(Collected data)
------------------------------------------------------------

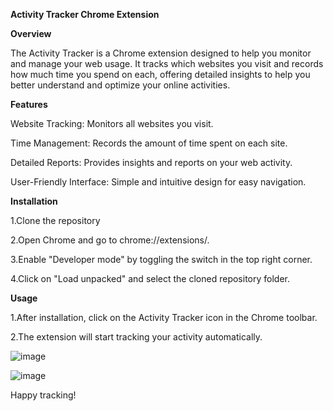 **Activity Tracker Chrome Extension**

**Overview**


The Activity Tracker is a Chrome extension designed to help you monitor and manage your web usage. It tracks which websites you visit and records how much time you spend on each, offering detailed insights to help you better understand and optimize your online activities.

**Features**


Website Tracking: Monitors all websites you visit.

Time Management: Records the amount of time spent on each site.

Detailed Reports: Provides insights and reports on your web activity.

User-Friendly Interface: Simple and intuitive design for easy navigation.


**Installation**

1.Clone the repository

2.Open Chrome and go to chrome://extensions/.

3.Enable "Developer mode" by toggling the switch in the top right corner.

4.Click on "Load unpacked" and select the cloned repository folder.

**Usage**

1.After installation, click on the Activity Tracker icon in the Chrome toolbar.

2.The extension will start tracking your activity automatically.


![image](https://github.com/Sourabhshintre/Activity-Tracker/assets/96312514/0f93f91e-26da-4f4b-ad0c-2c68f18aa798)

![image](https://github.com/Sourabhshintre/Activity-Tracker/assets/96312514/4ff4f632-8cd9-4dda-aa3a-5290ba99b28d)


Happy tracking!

------------------------------------------------------------

Write the data out again exactly, but without its images.

Response box —
 **Activity Tracker Chrome Extension**

**Overview**


The Activity Tracker is a Chrome extension designed to help you monitor and manage your web usage. It tracks which websites you visit and records how much time you spend on each, offering detailed insights to help you better understand and optimize your online activities.

**Features**


Website Tracking: Monitors all websites you visit.

Time Management: Records the amount of time spent on each site.

Detailed Reports: Provides insights and reports on your web activity.

User-Friendly Interface: Simple and intuitive design for easy navigation.


**Installation**

1.Clone the repository

2.Open Chrome and go to chrome://extensions/.

3.Enable "Developer mode" by toggling the switch in the top right corner.

4.Click on "Load unpacked" and select the cloned repository folder.

**Usage**

1.After installation, click on the Activity Tracker icon in the Chrome toolbar.

2.The extension will start tracking your activity automatically.


![image](https://github.com/Sourabhshintre/Activity-Tracker/assets/96312514/0f93f91e-26da-4f4b-ad0c-2c68f18aa798)

![image](https://github.com/Sourabhshintre/Activity-Tracker/assets/96312514/4ff4f632-8cd9-4dda-aa3a-5290ba99b28d)


Happy tracking!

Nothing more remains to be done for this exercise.